Qual o sentido de tornar esse conhecimento enciclopédico algo normativo? Ora, não é preciso ir muito longe para perceber que o sentido é o de equiparar "cinefilia" à "academia". Ou, se quiserem, de subsumir uma na outra. De ver a cinefilia sancionada e absorvida pela academia. De a única possibilidade válida de cinefilia ser aquela sancionada pelo universo acadêmico. Afinal, numa das obras mais incensadas pela academia nas últimas décadas, seus dois volumes sobre o Cinema, Deleuze demonstra uma hesitante cinefilia. Uma cinefilia, aliás, que consegue misturar um bocado de coisas, alhos com bugalhos, sem necessariamente se comprometer. Uma cinefilia barroca, monstruosa em sua tendência à enciclopédia. Mas também uma cinefilia, digamos, já bastante concessiva e domesticada pela academia. Ao lado, evidente, de observações pontuais, agudas, urgentes, que não soam pouco sagazes. Uma cinefilia, ela mesma, pouco normativa. Mas que irá assegurar a normatividade da cinefilia ao menos por duas gerações subsequentes. Pois hoje, não poucos cinéfilos revisam Deleuze com olho ávido, antes de proclamar o veredicto. E essa sensibilidade - mais deleuziana que de Deleuze - provoca delíquos e calafrios nas sensibilidades mais histéricas. Sobretudo aquelas que se considerarem ao mesmo tempo guardiãs do cinema "estético" assim como do cinema "político". E desfolham tal cinefilia sem muito critério ou discrição. Mas aqui já entra o papel decisivo das redes sociais. E uma espécie de intolerância opinativa. Uma intransigência que se apresenta feito um selo geracional.

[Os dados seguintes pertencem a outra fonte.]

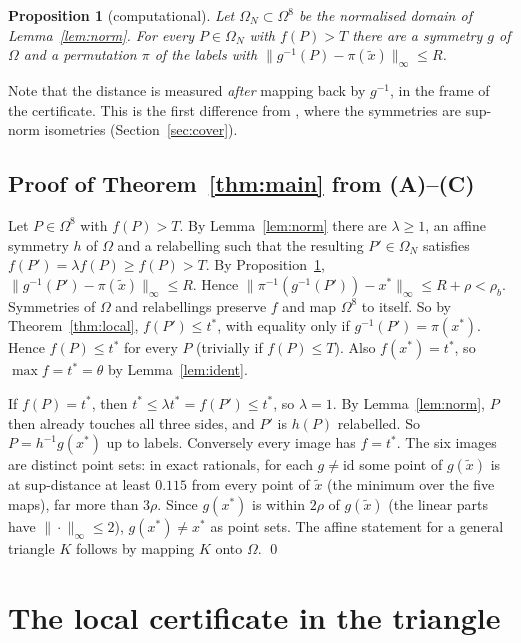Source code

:\documentclass[11pt]{amsart}
\newtheorem{proposition}[theorem]{Proposition}
\theoremstyle{definition}
\newcommand{\tstar}{t^{*}}
\newcommand{\Om}{\Omega}
\begin{document}
\begin{proposition}[computational]\label{prop:bb}
Let $\Om_N \subset \Om^8$ be the normalised domain of Lemma~\ref{lem:norm}. For every $P \in \Om_N$ with $f(P) > T$ there are a symmetry $g$ of $\Om$ and a permutation $\pi$ of the labels with $\|g^{-1}(P) - \pi(\tilde x)\|_\infty \le R$.
\end{proposition}
Note that the distance is measured \emph{after} mapping back by $g^{-1}$, in the frame of the certificate. This is the first difference from \cite{N9}, where the symmetries are sup-norm isometries (Section~\ref{sec:cover}).

\subsection{Proof of Theorem~\ref{thm:main} from (A)--(C)}
Let $P \in \Om^8$ with $f(P) > T$. By Lemma~\ref{lem:norm} there are $\lambda \ge 1$, an affine symmetry $h$ of $\Om$ and a relabelling such that the resulting $P' \in \Om_N$ satisfies $f(P') = \lambda f(P) \ge f(P) > T$. By Proposition~\ref{prop:bb}, $\|g^{-1}(P') - \pi(\tilde x)\|_\infty \le R$. Hence $\|\pi^{-1}(g^{-1}(P')) - x^*\|_\infty \le R + \rho < \rho_b$. Symmetries of $\Om$ and relabellings preserve $f$ and map $\Om^8$ to itself. So by Theorem~\ref{thm:local}, $f(P') \le \tstar$, with equality only if $g^{-1}(P') = \pi(x^*)$. Hence $f(P) \le \tstar$ for every $P$ (trivially if $f(P) \le T$). Also $f(x^*) = \tstar$, so $\max f = \tstar = \theta$ by Lemma~\ref{lem:ident}.

If $f(P) = \tstar$, then $\tstar \le \lambda\tstar = f(P') \le \tstar$, so $\lambda = 1$. By Lemma~\ref{lem:norm}, $P$ then already touches all three sides, and $P'$ is $h(P)$ relabelled. So $P = h^{-1}g(x^*)$ up to labels. Conversely every image has $f = \tstar$. The six images are distinct point sets: in exact rationals, for each $g \ne \mathrm{id}$ some point of $g(\tilde x)$ is at sup-distance at least $0.115$ from every point of $\tilde x$ (the minimum over the five maps), far more than $3\rho$. Since $g(x^*)$ is within $2\rho$ of $g(\tilde x)$ (the linear parts have $\|\cdot\|_\infty \le 2$), $g(x^*) \ne x^*$ as point sets. The affine statement for a general triangle $K$ follows by mapping $K$ onto $\Om$. \qed

\section{The local certificate in the triangle}\label{sec:local}
\end{document}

É mais ou menos óbvio que as duas esferas - cinefilia e academia - são um tanto incompatíveis. De partida, diversas. Definitivamente, dessemelhantes. Tanto que a cada uma, há um nome. Ou, no mínimo, encontram-se à frente de diferentes janelas, ainda quando debruçam-se sobre a mesma vista. E é também óbvio que a cinefilia não deve deixar-se tutelar pela academia. Pelo cartorialismo insípido da academia. É-se cinéfilo por impulso. Há algo de muito subjetivo, excêntrico e transgressor nisso de gostar de filmes. Há um impulso amoroso, amador, intuitivo que cria suas próprias regras. Um impulso análogo ao do leitor. Ou talvez ainda mais próximo do colecionador que o do leitor. E isso não pode ser reduzido, como se faz na academia, a um elenco de autores que alicerça uma teoria prévia. Nem pode ser regulado pela ABNT.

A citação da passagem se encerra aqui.